The nation has 31 million people, according to the ministry of health, there’s one doctor to every 300,000 people. Surprisingly, there’s one administrative leader to every 6 Ugandan. The nation has poor administrative structures, poor administration and provides poor services to its citizens. The government makes good policies but it’s very hard for them to be implemented leading all these deficiencies.
Policies like: decentralization policy to help distribute resources evenly; minimum health package which puts all health centers under a structured organization; Medium Term Expenditure Framework that makes the government budget and expenditure known after every 3 years. Such good and efficient policies have been made by the government but 600 billion Ugandan shillings is lost every year.
The main reason why such policies cannot be implemented is due to the government’s huge expenditure to its top leaders and poor wages paid to its civil servants. This has led to absenteeism, lack of morale as the public servants do other jobs beside their jobs to supplement their earnings.
It’s arguably that the nation has produced one of the brightest people in the East Africa region with the prestigious Makerere University but has the lowest productivity in the region. This is because Ugandans are juggling too many sources of income hence cannot specialize and put all their effort in one to enable them get sufficient income.
The country also has a culture of passing laws to solve problems, this has led to it having too many laws and continuing to pass others yet the ones present are neither effective nor implementable. For instance, it has failed to implement the traffic and productive law yet it has passed a law to gag the media, limiting public participation in governance and locking up journalists with dissenting views.
Pundits say that for the country to develop, it needs to reduce its administrative leaders, get more serious in enforcing its policies and laws.
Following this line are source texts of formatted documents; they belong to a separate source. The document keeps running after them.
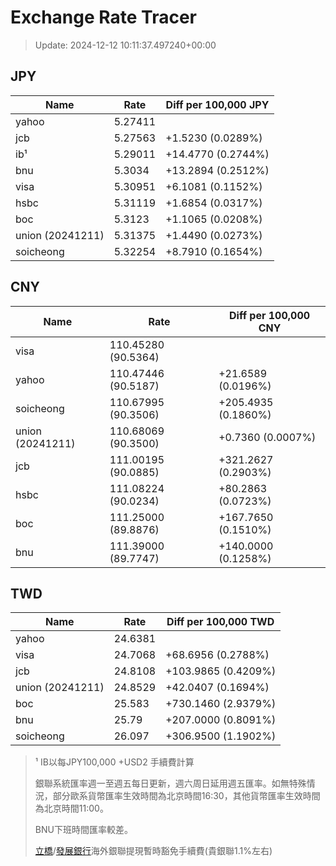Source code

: # Exchange Rate Tracer

> Update: 2024-12-12 10:11:37.497240+00:00

## JPY

| Name             |    Rate | Diff per 100,000 JPY   |
|------------------|---------|------------------------|
| yahoo            | 5.27411 |                        |
| jcb              | 5.27563 | +1.5230 (0.0289%)      |
| ib¹              | 5.29011 | +14.4770 (0.2744%)     |
| bnu              | 5.3034  | +13.2894 (0.2512%)     |
| visa             | 5.30951 | +6.1081 (0.1152%)      |
| hsbc             | 5.31119 | +1.6854 (0.0317%)      |
| boc              | 5.3123  | +1.1065 (0.0208%)      |
| union (20241211) | 5.31375 | +1.4490 (0.0273%)      |
| soicheong        | 5.32254 | +8.7910 (0.1654%)      |

## CNY

| Name             | Rate                | Diff per 100,000 CNY   |
|------------------|---------------------|------------------------|
| visa             | 110.45280	(90.5364) |                        |
| yahoo            | 110.47446	(90.5187) | +21.6589 (0.0196%)     |
| soicheong        | 110.67995	(90.3506) | +205.4935 (0.1860%)    |
| union (20241211) | 110.68069	(90.3500) | +0.7360 (0.0007%)      |
| jcb              | 111.00195	(90.0885) | +321.2627 (0.2903%)    |
| hsbc             | 111.08224	(90.0234) | +80.2863 (0.0723%)     |
| boc              | 111.25000	(89.8876) | +167.7650 (0.1510%)    |
| bnu              | 111.39000	(89.7747) | +140.0000 (0.1258%)    |

## TWD

| Name             |    Rate | Diff per 100,000 TWD   |
|------------------|---------|------------------------|
| yahoo            | 24.6381 |                        |
| visa             | 24.7068 | +68.6956 (0.2788%)     |
| jcb              | 24.8108 | +103.9865 (0.4209%)    |
| union (20241211) | 24.8529 | +42.0407 (0.1694%)     |
| boc              | 25.583  | +730.1460 (2.9379%)    |
| bnu              | 25.79   | +207.0000 (0.8091%)    |
| soicheong        | 26.097  | +306.9500 (1.1902%)    |


> ¹ IB以每JPY100,000 +USD2 手續費計算
>
> 銀聯系統匯率週一至週五每日更新，週六周日延用週五匯率。如無特殊情況，部分歐系貨幣匯率生效時間為北京時間16:30，其他貨幣匯率生效時間為北京時間11:00。
>
> BNU下班時間匯率較差。
>
> [立橋](https://www.wlbank.com.mo/uploads/ueditor/file/20181211/1544536513900230.pdf)/[發展銀行](https://www.mdb.com.mo/Service_Charges_20230728.pdf)海外銀聯提現暫時豁免手續費(貴銀聯1.1%左右)

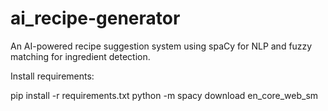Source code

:# ai_recipe-generator

An AI-powered recipe suggestion system using spaCy for NLP and fuzzy matching for ingredient detection.

Install requirements:


pip install -r requirements.txt
python -m spacy download en_core_web_sm
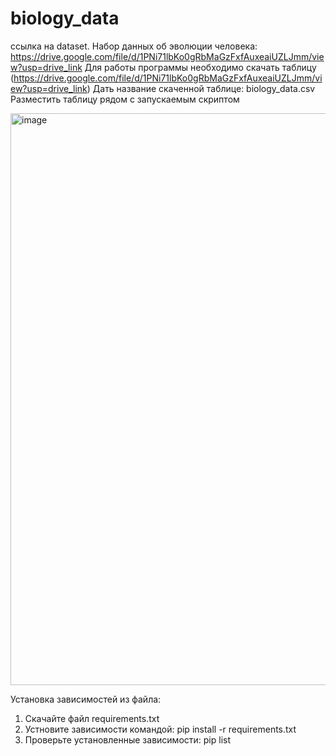 # biology_data
ссылка на dataset. Набор данных об эволюции человека: https://drive.google.com/file/d/1PNi71lbKo0gRbMaGzFxfAuxeaiUZLJmm/view?usp=drive_link
Для работы программы необходимо скачать таблицу (https://drive.google.com/file/d/1PNi71lbKo0gRbMaGzFxfAuxeaiUZLJmm/view?usp=drive_link)
Дать название скаченной таблице: biology_data.csv
Разместить таблицу рядом с запускаемым скриптом

<img width="974" height="915" alt="image" src="https://github.com/user-attachments/assets/9caa99f8-65f8-4c5a-afb6-399e108438ff" />

Установка зависимостей из файла:
1. Скачайте файл requirements.txt
2. Устновите зависимости командой:
pip install -r requirements.txt
3. Проверьте установленные зависимости:
pip list
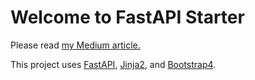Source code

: <div id="myarticle">
<div id="myarticle">
    <h1>Welcome to FastAPI Starter</h1>
    <p>
        Please read <a href="https://levelup.gitconnected.com/building-a-website-starter-with-fastapi-92d077092864">my
            Medium article.</a>
    </p>
    <p>
        This project uses <a href="https://fastapi.tiangolo.com/">FastAPI</a>, <a
            href="https://jinja.palletsprojects.com/en/2.11.x/">Jinja2</a>, and <a
            href="https://getbootstrap.com/docs/4.1/getting-started/introduction/">Bootstrap4</a>.
    </p>
</div>
</p>
</div>
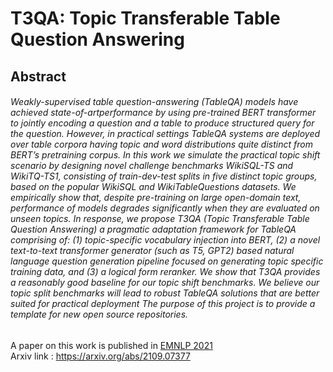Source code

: <!-- This should be the location of the title of the repository, normally the short name -->
# T3QA: Topic Transferable Table Question Answering

<!-- Build Status, is a great thing to have at the top of your repository, it shows that you take your CI/CD as first class citizens -->
<!-- [![Build Status](https://travis-ci.org/jjasghar/ibm-cloud-cli.svg?branch=master)](https://travis-ci.org/jjasghar/ibm-cloud-cli) -->

<!-- Not always needed, but a scope helps the user understand in a short sentance like below, why this repo exists -->
## Abstract
###### Weakly-supervised table question-answering (TableQA) models have achieved state-of-artperformance by using pre-trained BERT transformer to jointly encoding a question and a table to produce structured query for the question. However, in practical settings TableQA systems are deployed over table corpora having topic and word distributions quite distinct from BERT’s pretraining corpus. In this work we simulate the practical topic shift scenario by designing novel challenge benchmarks WikiSQL-TS and WikiTQ-TS1, consisting of train-dev-test splits in five distinct topic groups, based on the popular WikiSQL and WikiTableQuestions datasets. We empirically show that, despite pre-training on large open-domain text, performance of models degrades significantly when they are evaluated on unseen topics. In response, we propose T3QA (Topic Transferable Table Question Answering) a pragmatic adaptation framework for TableQA comprising of: (1) topic-specific vocabulary injection into BERT, (2) a novel text-to-text transformer generator (such as T5, GPT2) based natural language question generation pipeline focused on generating topic specific training data, and (3) a logical form reranker. We show that T3QA provides a reasonably good baseline for our topic shift benchmarks. We believe our topic split benchmarks will lead to robust TableQA solutions that are better suited for practical deployment  The purpose of this project is to provide a template for new open source repositories.

A paper on this work is published in [EMNLP 2021](https://2021.emnlp.org/)<br>
Arxiv link : https://arxiv.org/abs/2109.07377
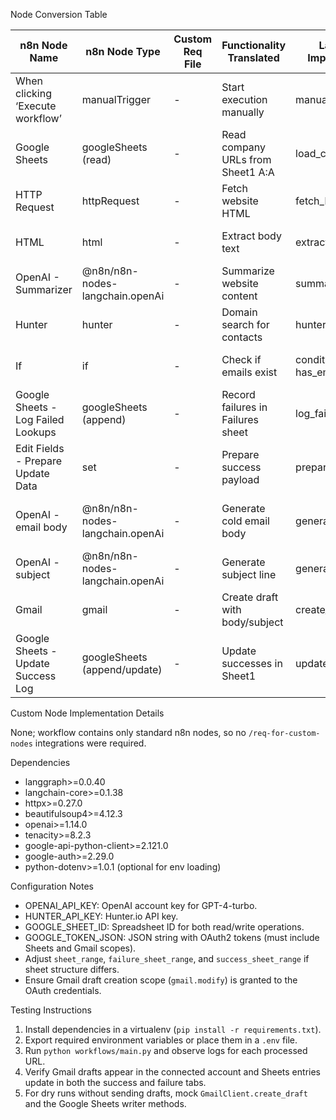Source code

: Node Conversion Table

| n8n Node Name                          | n8n Node Type                      | Custom Req File | Functionality Translated                 | LangGraph Implementation | Dependencies               | Notes                          |
|----------------------------------------|------------------------------------|-----------------|------------------------------------------|--------------------------|----------------------------|---------------------------------|
| When clicking ‘Execute workflow’       | manualTrigger                       | -               | Start execution manually                 | manual_trigger node      | built-in                   | Initializes state               |
| Google Sheets                          | googleSheets (read)                 | -               | Read company URLs from Sheet1 A:A        | load_company_urls        | google-api-python-client   | Reads and validates URLs        |
| HTTP Request                           | httpRequest                         | -               | Fetch website HTML                       | fetch_html               | httpx, tenacity            | Follow redirects, GET          |
| HTML                                   | html                                | -               | Extract body text                        | extract_body_text        | beautifulsoup4             | CSS selector body              |
| OpenAI - Summarizer                    | @n8n/n8n-nodes-langchain.openAi     | -               | Summarize website content                | summarize_company        | openai, tenacity           | GPT-4 prompt                   |
| Hunter                                 | hunter                              | -               | Domain search for contacts               | hunter_lookup            | httpx, tenacity            | Uses Hunter API                |
| If                                     | if                                  | -               | Check if emails exist                    | conditional has_emails   | built-in                   | Routes on email presence       |
| Google Sheets - Log Failed Lookups     | googleSheets (append)               | -               | Record failures in Failures sheet        | log_failures             | google-api-python-client   | Append domain                  |
| Edit Fields - Prepare Update Data      | set                                 | -               | Prepare success payload                  | prepare_success          | built-in                   | State reset marker             |
| OpenAI - email body                    | @n8n/n8n-nodes-langchain.openAi     | -               | Generate cold email body                 | generate_email_body      | openai, tenacity           | Inject context and examples    |
| OpenAI - subject                       | @n8n/n8n-nodes-langchain.openAi     | -               | Generate subject line                    | generate_subject         | openai, tenacity           | 3–4 word subject              |
| Gmail                                  | gmail                               | -               | Create draft with body/subject           | create_gmail_draft       | google-api-python-client   | Stores draft response          |
| Google Sheets - Update Success Log     | googleSheets (append/update)        | -               | Update successes in Sheet1               | update_success_log       | google-api-python-client   | Append contact info            |

Custom Node Implementation Details

None; workflow contains only standard n8n nodes, so no `/req-for-custom-nodes` integrations were required.

Dependencies

- langgraph>=0.0.40
- langchain-core>=0.1.38
- httpx>=0.27.0
- beautifulsoup4>=4.12.3
- openai>=1.14.0
- tenacity>=8.2.3
- google-api-python-client>=2.121.0
- google-auth>=2.29.0
- python-dotenv>=1.0.1 (optional for env loading)

Configuration Notes

- OPENAI_API_KEY: OpenAI account key for GPT-4-turbo.
- HUNTER_API_KEY: Hunter.io API key.
- GOOGLE_SHEET_ID: Spreadsheet ID for both read/write operations.
- GOOGLE_TOKEN_JSON: JSON string with OAuth2 tokens (must include Sheets and Gmail scopes).
- Adjust `sheet_range`, `failure_sheet_range`, and `success_sheet_range` if sheet structure differs.
- Ensure Gmail draft creation scope (`gmail.modify`) is granted to the OAuth credentials.

Testing Instructions

1. Install dependencies in a virtualenv (`pip install -r requirements.txt`).
2. Export required environment variables or place them in a `.env` file.
3. Run `python workflows/main.py` and observe logs for each processed URL.
4. Verify Gmail drafts appear in the connected account and Sheets entries update in both the success and failure tabs.
5. For dry runs without sending drafts, mock `GmailClient.create_draft` and the Google Sheets writer methods.

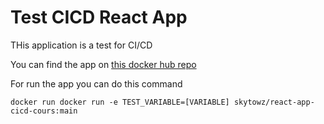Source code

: # Test CICD React App

THis application is a test for CI/CD

You can find the app on [this docker hub repo](https://hub.docker.com/r/skytowz/react-app-cicd-cours)

For run the app you can do this command

`docker run docker run -e TEST_VARIABLE=[VARIABLE] skytowz/react-app-cicd-cours:main`
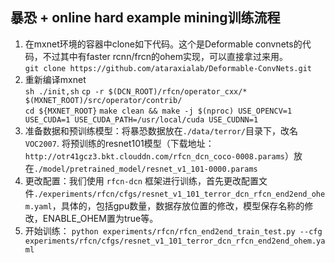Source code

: ## 暴恐 + online hard example mining训练流程
1. 在mxnet环境的容器中clone如下代码。这个是Deformable convnets的代码，不过其中有faster rcnn/frcn的ohem实现，可以直接拿过来用。  
`git clone https://github.com/ataraxialab/Deformable-ConvNets.git`
2. 重新编译mxnet    
`sh ./init,sh`
`cp -r $(DCN_ROOT)/rfcn/operator_cxx/* $(MXNET_ROOT)/src/operator/contrib/`     
`cd ${MXNET_ROOT}`
`make clean && make -j $(nproc) USE_OPENCV=1 USE_CUDA=1 USE_CUDA_PATH=/usr/local/cuda USE_CUDNN=1`
3. 准备数据和预训练模型：将暴恐数据放在`./data/terror/`目录下，改名`VOC2007`. 将预训练的resnet101模型（下载地址：`http://otr41gcz3.bkt.clouddn.com/rfcn_dcn_coco-0008.params`）放在`./model/pretrained_model/resnet_v1_101-0000.params`
4. 更改配置：我们使用 `rfcn-dcn` 框架进行训练，首先更改配置文件`./experiments/rfcn/cfgs/resnet_v1_101_terror_dcn_rfcn_end2end_ohem.yaml`，具体的，包括gpu数量，数据存放位置的修改，模型保存名称的修改，ENABLE_OHEM置为true等。
5. 开始训练：
`python experiments/rfcn/rfcn_end2end_train_test.py --cfg experiments/rfcn/cfgs/resnet_v1_101_terror_dcn_rfcn_end2end_ohem.yaml`
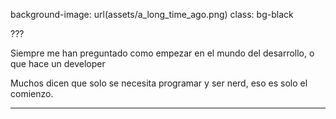 background-image: url(assets/a_long_time_ago.png)
class: bg-black

???

Siempre me han preguntado como empezar en el mundo del desarrollo, o que hace un developer

Muchos dicen que solo se necesita programar y ser nerd, eso es solo el comienzo.

---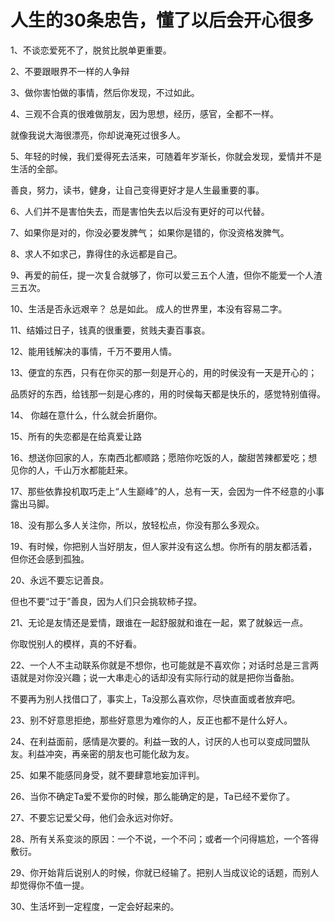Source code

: # 人生的30条忠告，懂了以后会开心很多 #

1、不谈恋爱死不了，脱贫比脱单更重要。

2、不要跟眼界不一样的人争辩

3、做你害怕做的事情，然后你发现，不过如此。

4、三观不合真的很难做朋友，因为思想，经历，感官，全都不一样。

就像我说大海很漂亮，你却说淹死过很多人。

5、年轻的时候，我们爱得死去活来，可随着年岁渐长，你就会发现，爱情并不是生活的全部。

善良，努力，读书，健身，让自己变得更好才是人生最重要的事。

6、人们并不是害怕失去，而是害怕失去以后没有更好的可以代替。

7、如果你是对的，你没必要发脾气；
     如果你是错的，你没资格发脾气。

8、求人不如求己，靠得住的永远都是自己。

9、再爱的前任，提一次复合就够了，你可以爱三五个人渣，但你不能爱一个人渣三五次。

10、生活是否永远艰辛？
       总是如此。
       成人的世界里，本没有容易二字。

11、结婚过日子，钱真的很重要，贫贱夫妻百事哀。

12、能用钱解决的事情，千万不要用人情。

13、便宜的东西，只有在你买的那一刻是开心的，用的时侯没有一天是开心的；

品质好的东西，给钱那一刻是心疼的，用的时侯每天都是快乐的，感觉特别值得。

14、 你越在意什么，什么就会折磨你。

15、所有的失恋都是在给真爱让路

16、想送你回家的人，东南西北都顺路；愿陪你吃饭的人，酸甜苦辣都爱吃；想见你的人，千山万水都能赶来。

17、那些依靠投机取巧走上“人生巅峰”的人，总有一天，会因为一件不经意的小事露出马脚。

18、没有那么多人关注你，所以，放轻松点，你没有那么多观众。

19、有时候，你把别人当好朋友，但人家并没有这么想。你所有的朋友都活着，但你还会感到孤独。

20、永远不要忘记善良。

但也不要“过于”善良，因为人们只会挑软柿子捏。

21、无论是友情还是爱情，跟谁在一起舒服就和谁在一起，累了就躲远一点。

你取悦别人的模样，真的不好看。

22、一个人不主动联系你就是不想你，也可能就是不喜欢你；对话时总是三言两语就是对你没兴趣；说一大串走心的话却没有实际行动的就是把你当备胎。

不要再为别人找借口了，事实上，Ta没那么喜欢你，尽快直面或者放弃吧。

23、别不好意思拒绝，那些好意思为难你的人，反正也都不是什么好人。

24、在利益面前，感情是次要的。利益一致的人，讨厌的人也可以变成同盟队友。利益冲突，再亲密的朋友也可能化敌为友。

25、如果不能感同身受，就不要肆意地妄加评判。

26、当你不确定Ta爱不爱你的时候，那么能确定的是，Ta已经不爱你了。

27、不要忘记爱父母，他们会永远对你好。

28、所有关系变淡的原因：一个不说，一个不问；或者一个问得尴尬，一个答得敷衍。

29、你开始背后说别人的时候，你就已经输了。把别人当成议论的话题，而别人却觉得你不值一提。

30、生活坏到一定程度，一定会好起来的。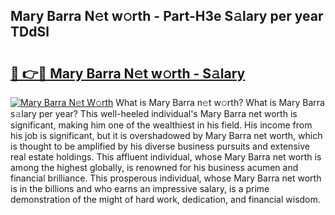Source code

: ## Mary Barra N𝚎t w𝚘rth - Part-H3e S𝚊lary per year TDdSl

# <h2><a href="http://gc23zp.nevu.top/?p=Mary+Barra">🔗 👉🔴 Mary Barra N𝚎t w𝚘rth - S𝚊lary</a></h2>

[![Mary Barra N𝚎t W𝚘rth](https://i.imgur.com/Oavwk0R.jpeg)](http://gc23zp.nevu.top/?p=Mary+Barra)
What is Mary Barra n𝚎t w𝚘rth? What is Mary Barra s𝚊lary per year?
This well-heeled individual's Mary Barra net worth is significant, making him one of the wealthiest in his field. His income from his job is significant, but it is overshadowed by Mary Barra net worth, which is thought to be amplified by his diverse business pursuits and extensive real estate holdings. This affluent individual, whose Mary Barra net worth is among the highest globally, is renowned for his business acumen and financial brilliance. This prosperous individual, whose Mary Barra net worth is in the billions and who earns an impressive salary, is a prime demonstration of the might of hard work, dedication, and financial wisdom.
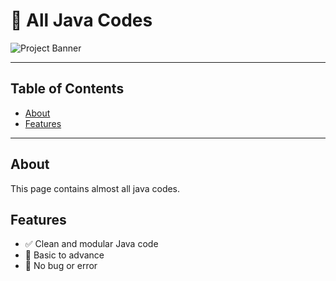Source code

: # 🚀 All Java Codes

![Project Banner](https://your-image-link.png)

---

## Table of Contents
- [About](#about)
- [Features](#features)

---

## About

This page contains almost all java codes.  

## Features

- ✅ Clean and modular Java code  
- 🚀 Basic to advance  
- 🔧 No bug or error  
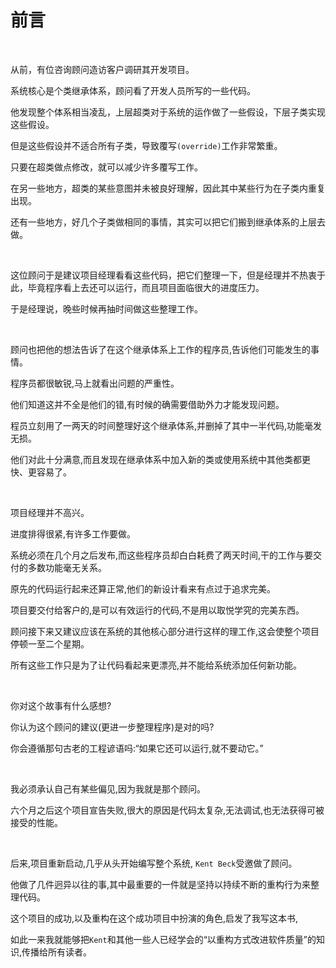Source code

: # 前言

<br>

从前，有位咨询顾问造访客户调研其开发项目。

系统核心是个类继承体系，顾问看了开发人员所写的一些代码。

他发现整个体系相当凌乱，上层超类对于系统的运作做了一些假设，下层子类实现这些假设。

但是这些假设并不适合所有子类，导致覆写`(override)`工作非常繁重。

只要在超类做点修改，就可以减少许多覆写工作。

在另一些地方，超类的某些意图并未被良好理解，因此其中某些行为在子类内重复出现。

还有一些地方，好几个子类做相同的事情，其实可以把它们搬到继承体系的上层去做。

<br>

这位顾问于是建议项目经理看看这些代码，把它们整理一下，但是经理并不热衷于此，毕竟程序看上去还可以运行，而且项目面临很大的进度压力。

于是经理说，晚些时候再抽时间做这些整理工作。

<br>

顾问也把他的想法告诉了在这个继承体系上工作的程序员,告诉他们可能发生的事情。

程序员都很敏锐,马上就看出问题的严重性。

他们知道这并不全是他们的错,有时候的确需要借助外力才能发现问题。

程员立刻用了一两天的时间整理好这个继承体系,并删掉了其中一半代码,功能毫发无损。

他们对此十分满意,而且发现在继承体系中加入新的类或使用系统中其他类都更快、更容易了。

<br>

项目经理并不高兴。

进度排得很紧,有许多工作要做。

系统必须在几个月之后发布,而这些程序员却白白耗费了两天时间,干的工作与要交付的多数功能毫无关系。

原先的代码运行起来还算正常,他们的新设计看来有点过于追求完美。

项目要交付给客户的,是可以有效运行的代码,不是用以取悦学究的完美东西。

顾问接下来又建议应该在系统的其他核心部分进行这样的理工作,这会使整个项目停顿一至二个星期。

所有这些工作只是为了让代码看起来更漂亮,并不能给系统添加任何新功能。

<br>

你对这个故事有什么感想?

你认为这个顾问的建议(更进一步整理程序)是对的吗?

你会遵循那句古老的工程谚语吗:“如果它还可以运行,就不要动它。”

<br>

我必须承认自己有某些偏见,因为我就是那个顾问。

六个月之后这个项目宣告失败,很大的原因是代码太复杂,无法调试,也无法获得可被接受的性能。

<br>

后来,项目重新启动,几乎从头开始编写整个系统, `Kent Beck`受邀做了顾问。

他做了几件迥异以往的事,其中最重要的一件就是坚持以持续不断的重构行为来整理代码。

这个项目的成功,以及重构在这个成功项目中扮演的角色,启发了我写这本书,

如此一来我就能够把`Kent`和其他一些人已经学会的“以重构方式改进软件质量”的知识,传播给所有读者。

<br>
The administration is the main cause of the government’s huge expenditure, leading to lack of funds in other sectors and poverty. The country needs to be serious in economic transformation and development by getting its priorities right.
Civil society, donors, private sector experts and political analysts have raised numerous concerns over the governments expenditure on its administration but their pleas have fallen on deaf ears. The country not only needs a budget discipline but get their priorities right.